PROBLEM DESCRIPTION » The entries that follow should be reproduced exactly, with no images carried over.

Saved data entries »
..............................

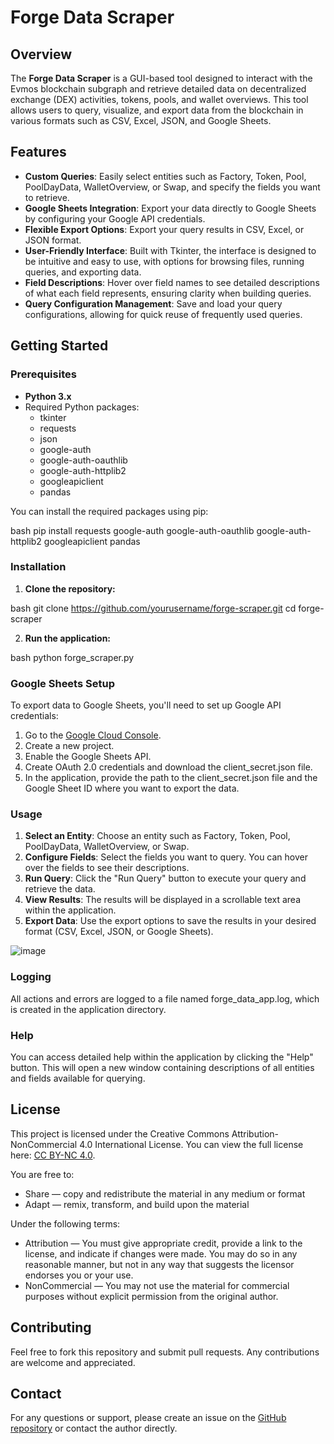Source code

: # Forge Data Scraper

## Overview

The **Forge Data Scraper** is a GUI-based tool designed to interact with the Evmos blockchain subgraph and retrieve detailed data on decentralized exchange (DEX) activities, tokens, pools, and wallet overviews. This tool allows users to query, visualize, and export data from the blockchain in various formats such as CSV, Excel, JSON, and Google Sheets.

## Features

- **Custom Queries**: Easily select entities such as Factory, Token, Pool, PoolDayData, WalletOverview, or Swap, and specify the fields you want to retrieve.
- **Google Sheets Integration**: Export your data directly to Google Sheets by configuring your Google API credentials.
- **Flexible Export Options**: Export your query results in CSV, Excel, or JSON format.
- **User-Friendly Interface**: Built with Tkinter, the interface is designed to be intuitive and easy to use, with options for browsing files, running queries, and exporting data.
- **Field Descriptions**: Hover over field names to see detailed descriptions of what each field represents, ensuring clarity when building queries.
- **Query Configuration Management**: Save and load your query configurations, allowing for quick reuse of frequently used queries.

## Getting Started

### Prerequisites

- **Python 3.x**
- Required Python packages:
  - tkinter
  - requests
  - json
  - google-auth
  - google-auth-oauthlib
  - google-auth-httplib2
  - googleapiclient
  - pandas

You can install the required packages using pip:

bash
pip install requests google-auth google-auth-oauthlib google-auth-httplib2 googleapiclient pandas


### Installation

1. **Clone the repository:**

   
bash
   git clone https://github.com/yourusername/forge-scraper.git
   cd forge-scraper


2. **Run the application:**

   
bash
   python forge_scraper.py


### Google Sheets Setup

To export data to Google Sheets, you'll need to set up Google API credentials:

1. Go to the [Google Cloud Console](https://console.cloud.google.com/).
2. Create a new project.
3. Enable the Google Sheets API.
4. Create OAuth 2.0 credentials and download the client_secret.json file.
5. In the application, provide the path to the client_secret.json file and the Google Sheet ID where you want to export the data.

### Usage

1. **Select an Entity**: Choose an entity such as Factory, Token, Pool, PoolDayData, WalletOverview, or Swap.
2. **Configure Fields**: Select the fields you want to query. You can hover over the fields to see their descriptions.
3. **Run Query**: Click the "Run Query" button to execute your query and retrieve the data.
4. **View Results**: The results will be displayed in a scrollable text area within the application.
5. **Export Data**: Use the export options to save the results in your desired format (CSV, Excel, JSON, or Google Sheets).

![image](https://github.com/user-attachments/assets/d282a179-48f0-4301-9ea8-c7589541320f)


### Logging

All actions and errors are logged to a file named forge_data_app.log, which is created in the application directory.

### Help

You can access detailed help within the application by clicking the "Help" button. This will open a new window containing descriptions of all entities and fields available for querying.

## License
This project is licensed under the Creative Commons Attribution-NonCommercial 4.0 International License. You can view the full license here: [CC BY-NC 4.0](https://creativecommons.org/licenses/by-nc/4.0/).

You are free to:
- Share — copy and redistribute the material in any medium or format
- Adapt — remix, transform, and build upon the material

Under the following terms:
- Attribution — You must give appropriate credit, provide a link to the license, and indicate if changes were made. You may do so in any reasonable manner, but not in any way that suggests the licensor endorses you or your use.
- NonCommercial — You may not use the material for commercial purposes without explicit permission from the original author.

## Contributing

Feel free to fork this repository and submit pull requests. Any contributions are welcome and appreciated.

## Contact

For any questions or support, please create an issue on the [GitHub repository](https://github.com/frostbite1536/forge-scraper) or contact the author directly.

..............................

EXERCISE RESULT »
Source code

: # Forge Data Scraper

## Overview

The **Forge Data Scraper** is a GUI-based tool designed to interact with the Evmos blockchain subgraph and retrieve detailed data on decentralized exchange (DEX) activities, tokens, pools, and wallet overviews. This tool allows users to query, visualize, and export data from the blockchain in various formats such as CSV, Excel, JSON, and Google Sheets.

## Features

- **Custom Queries**: Easily select entities such as Factory, Token, Pool, PoolDayData, WalletOverview, or Swap, and specify the fields you want to retrieve.
- **Google Sheets Integration**: Export your data directly to Google Sheets by configuring your Google API credentials.
- **Flexible Export Options**: Export your query results in CSV, Excel, or JSON format.
- **User-Friendly Interface**: Built with Tkinter, the interface is designed to be intuitive and easy to use, with options for browsing files, running queries, and exporting data.
- **Field Descriptions**: Hover over field names to see detailed descriptions of what each field represents, ensuring clarity when building queries.
- **Query Configuration Management**: Save and load your query configurations, allowing for quick reuse of frequently used queries.

## Getting Started

### Prerequisites

- **Python 3.x**
- Required Python packages:
  - tkinter
  - requests
  - json
  - google-auth
  - google-auth-oauthlib
  - google-auth-httplib2
  - googleapiclient
  - pandas

You can install the required packages using pip:

bash
pip install requests google-auth google-auth-oauthlib google-auth-httplib2 googleapiclient pandas


### Installation

1. **Clone the repository:**

   
bash
   git clone https://github.com/yourusername/forge-scraper.git
   cd forge-scraper


2. **Run the application:**

   
bash
   python forge_scraper.py


### Google Sheets Setup

To export data to Google Sheets, you'll need to set up Google API credentials:

1. Go to the [Google Cloud Console](https://console.cloud.google.com/).
2. Create a new project.
3. Enable the Google Sheets API.
4. Create OAuth 2.0 credentials and download the client_secret.json file.
5. In the application, provide the path to the client_secret.json file and the Google Sheet ID where you want to export the data.

### Usage

1. **Select an Entity**: Choose an entity such as Factory, Token, Pool, PoolDayData, WalletOverview, or Swap.
2. **Configure Fields**: Select the fields you want to query. You can hover over the fields to see their descriptions.
3. **Run Query**: Click the "Run Query" button to execute your query and retrieve the data.
4. **View Results**: The results will be displayed in a scrollable text area within the application.
5. **Export Data**: Use the export options to save the results in your desired format (CSV, Excel, JSON, or Google Sheets).

![image](https://github.com/user-attachments/assets/d282a179-48f0-4301-9ea8-c7589541320f)


### Logging

All actions and errors are logged to a file named forge_data_app.log, which is created in the application directory.

### Help

You can access detailed help within the application by clicking the "Help" button. This will open a new window containing descriptions of all entities and fields available for querying.

## License
This project is licensed under the Creative Commons Attribution-NonCommercial 4.0 International License. You can view the full license here: [CC BY-NC 4.0](https://creativecommons.org/licenses/by-nc/4.0/).

You are free to:
- Share — copy and redistribute the material in any medium or format
- Adapt — remix, transform, and build upon the material

Under the following terms:
- Attribution — You must give appropriate credit, provide a link to the license, and indicate if changes were made. You may do so in any reasonable manner, but not in any way that suggests the licensor endorses you or your use.
- NonCommercial — You may not use the material for commercial purposes without explicit permission from the original author.

## Contributing

Feel free to fork this repository and submit pull requests. Any contributions are welcome and appreciated.

## Contact

For any questions or support, please create an issue on the [GitHub repository](https://github.com/frostbite1536/forge-scraper) or contact the author directly.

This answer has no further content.